La crise hégémonique et son avenir (3)
Le gros marronnier de l’« hégémonisme chinois » qui cache la forêt de la formation hégémonique réelle
Quoi qu’il en soit, une chose est sûre : lorsque l’actualité historique est caractérisée par l’entrée en crise d’une formation hégémonique en place (ce que Naoki Sakai appelle, un peu expéditivement, The End of Pax Americana2) et que, nolensvolens, se dessine la figure d’un prétendant (après tout, la puissance chinoise préférerait sans doute, et de loin, poursuivre son dessein – Make China great again – sans faire de vagues, sans avoir à prendre en charge le rôle à tous égards incommode du prétendant…), lorsque leur rivalité objective atteint un certain degré d’intensité, à l’échelle planétaire et non pas seulement local – alors se dessine un paysage politique et historique dans lequel l’humanité est en danger.
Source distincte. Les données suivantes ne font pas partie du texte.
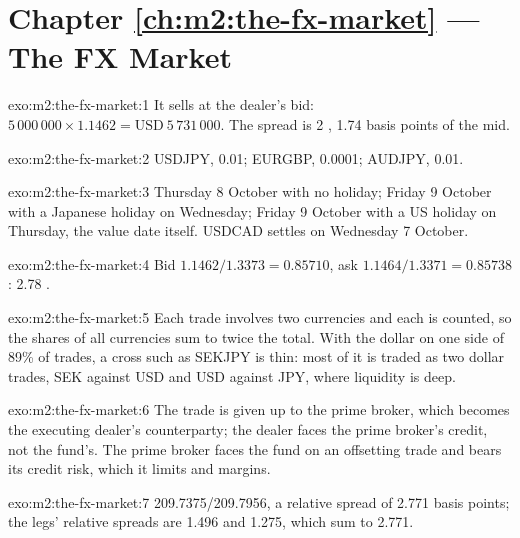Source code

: \section*{Chapter \ref{ch:m2:the-fx-market} --- The FX Market}

\begin{solution}{exo:m2:the-fx-market:1}
It sells at the dealer's bid: $5\,000\,000 \times 1.1462 = \text{USD}~5\,731\,000$.
The spread is 2 , 1.74 basis points of the mid.
\end{solution}

\begin{solution}{exo:m2:the-fx-market:2}
USDJPY,  0.01; EURGBP,  0.0001; AUDJPY,  0.01.
\end{solution}

\begin{solution}{exo:m2:the-fx-market:3}
Thursday 8 October with no holiday; Friday 9 October with a Japanese holiday on
Wednesday; Friday 9 October with a US holiday on Thursday, the value date itself.
USDCAD settles on Wednesday 7 October.
\end{solution}

\begin{solution}{exo:m2:the-fx-market:4}
Bid $1.1462/1.3373 = 0.85710$, ask $1.1464/1.3371 = 0.85738$: 2.78 .
\end{solution}

\begin{solution}{exo:m2:the-fx-market:5}
Each trade involves two currencies and each is counted, so the shares of all
currencies sum to twice the total. With the dollar on one side of 89\% of trades,
a cross such as SEKJPY is thin: most of it is traded as two dollar trades, SEK
against USD and USD against JPY, where liquidity is deep.
\end{solution}

\begin{solution}{exo:m2:the-fx-market:6}
The trade is given up to the prime broker, which becomes the executing dealer's
counterparty; the dealer faces the prime broker's credit, not the fund's. The
prime broker faces the fund on an offsetting trade and bears its credit risk,
which it limits and margins.
\end{solution}

\begin{solution}{exo:m2:the-fx-market:7}
209.7375/209.7956, a relative spread of 2.771 basis points; the legs'
relative spreads are 1.496 and 1.275, which sum to 2.771.
\end{solution}


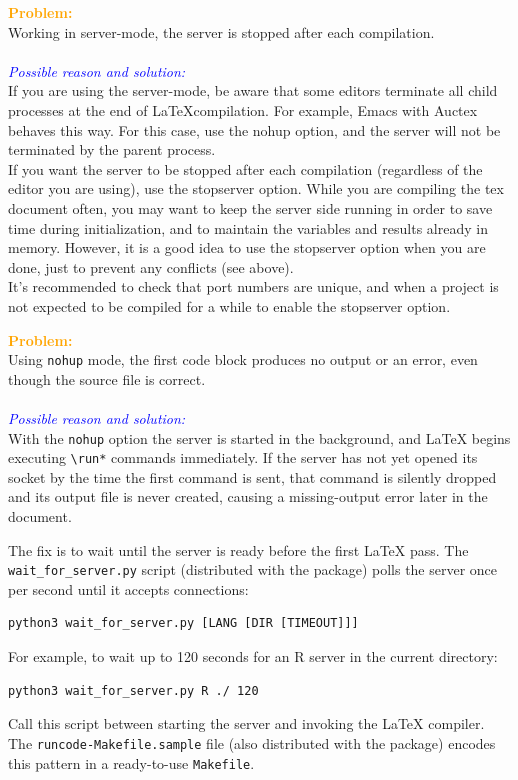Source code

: \documentclass[a4paper,10pt]{article}
\newcommand{\prob}[1] {\bigskip\noindent\textbf{\textcolor{orange}{Problem:}}\\#1\\\\}
\newcommand{\cause}[1] {\noindent\textit{\textcolor{blue}{Possible reason and solution:}}\\#1}
\begin{document}


\prob{Working in server-mode, the server is stopped after each compilation.}
\cause\bgroup
If you are using the server-mode, be aware that some editors terminate all child processes at the end of \LaTeX compilation. For example, Emacs with Auctex behaves this way. For this case, use the nohup option, and the server will not be terminated by the parent process.\\
If you want the server to be stopped after each compilation (regardless of the editor you are using), use the stopserver option. While you are compiling the tex document often, you may want to keep the server side running in order to save time during initialization, and to maintain the variables and results already in memory. However, it is a good idea to use the stopserver option when you are done, just to prevent any conflicts (see above).\\
It's recommended to check that port numbers are unique, and when a project is not expected to be compiled for a while to enable the stopserver option.
\egroup




\prob{Using \texttt{nohup} mode, the first code block produces no output or an error, even though the source file is correct.}
\cause\bgroup
With the \texttt{nohup} option the server is started in the background, and \LaTeX{} begins executing \verb|\run*| commands immediately. If the server has not yet opened its socket by the time the first command is sent, that command is silently dropped and its output file is never created, causing a missing-output error later in the document.

The fix is to wait until the server is ready before the first \LaTeX{} pass. The \verb|wait_for_server.py| script (distributed with the package) polls the server once per second until it accepts connections:
\begin{Verbatim}
python3 wait_for_server.py [LANG [DIR [TIMEOUT]]]
\end{Verbatim}
For example, to wait up to 120 seconds for an R server in the current directory:
\begin{Verbatim}
python3 wait_for_server.py R ./ 120
\end{Verbatim}
Call this script between starting the server and invoking the \LaTeX{} compiler. The \verb|runcode-Makefile.sample| file (also distributed with the package) encodes this pattern in a ready-to-use \verb|Makefile|.
\egroup
\end{document}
Ou du moins, disons, pour ne pas dramatiser à outrance, de vastes fractions d’entre elle, variables au gré de l’évolution des circonstances.
Il existe un lien indubitable, j’ai presque honte de rappeler cette banalité, entre lutte pour l’hégémonie ou crise de l’hégémonie et danger(s) de guerre. Mais ce qui est moins banal, dans l’ordre des constats, c’est que les vivants, acteurs et témoins de leur temps, sont instinctivement portés à détourner leur regard du paysage qui se dessine alors. Ce type de situation globale, de plus en plus distinctement placée sous le signe de la guerre qui vient, dont les signes annonciateurs se multiplient, c’est, pour nous, comme la Gorgone : le genre de monstre que l’humanité ordinaire évite de regarder dans les yeux. Mais en l’occurrence, ce n’est pas ce supposé réflexe salvateur qui viendra à son secours – tout au contraire.
C’est en effet un constat qui s’établit aisément à la lumière de l’expérience historique : une formation hégémonique en place ne se défait pas progressivement, morceau par morceau, sans faire de bruit, comme un grand vieillard exténué s’endort paisiblement au fond de son lit, pour ne plus se réveiller. Une hégémonie, cela s’achève généralement dans les convulsions, les soubresauts, cela produit du chaos et des éclats de violence. Un empire hégémonique ne cède jamais la place à un autre à la faveur d’une transition pacifique, en s’effaçant, beau joueur, devant le prétendant appelé à lui succéder. Cela a pris des siècles de guerres locales, de spasmes et de violences avant que l’Empire ottoman se résolve à renoncer à l’hégémonie globale qu’il exerçait sur les Balkans seuls – pour ne pas parler du Proche-Orient, de la péninsule arabique. L’hégémonie, c’est comme le chiendent, ça s’enracine, ça s’obstine, ça persiste et, éventuellement, même, ça repousse – Les Etats-Unis ont dû changer de pied plusieurs fois en Amérique latine, ils n’ont jamais renoncé pour autant à y exercer leur hégémonie, et en ce moment même, ils sont en pleine reconquête, à la faveur de l’arrivée au pouvoir de gouvernements ultra-libéraux, opportunistes, trumpistes voire néo-fascistes. La France n’a jamais renoncé à la Françafrique, même si celle-ci est aujourd’hui un peu exsangue et en pilotage automatique.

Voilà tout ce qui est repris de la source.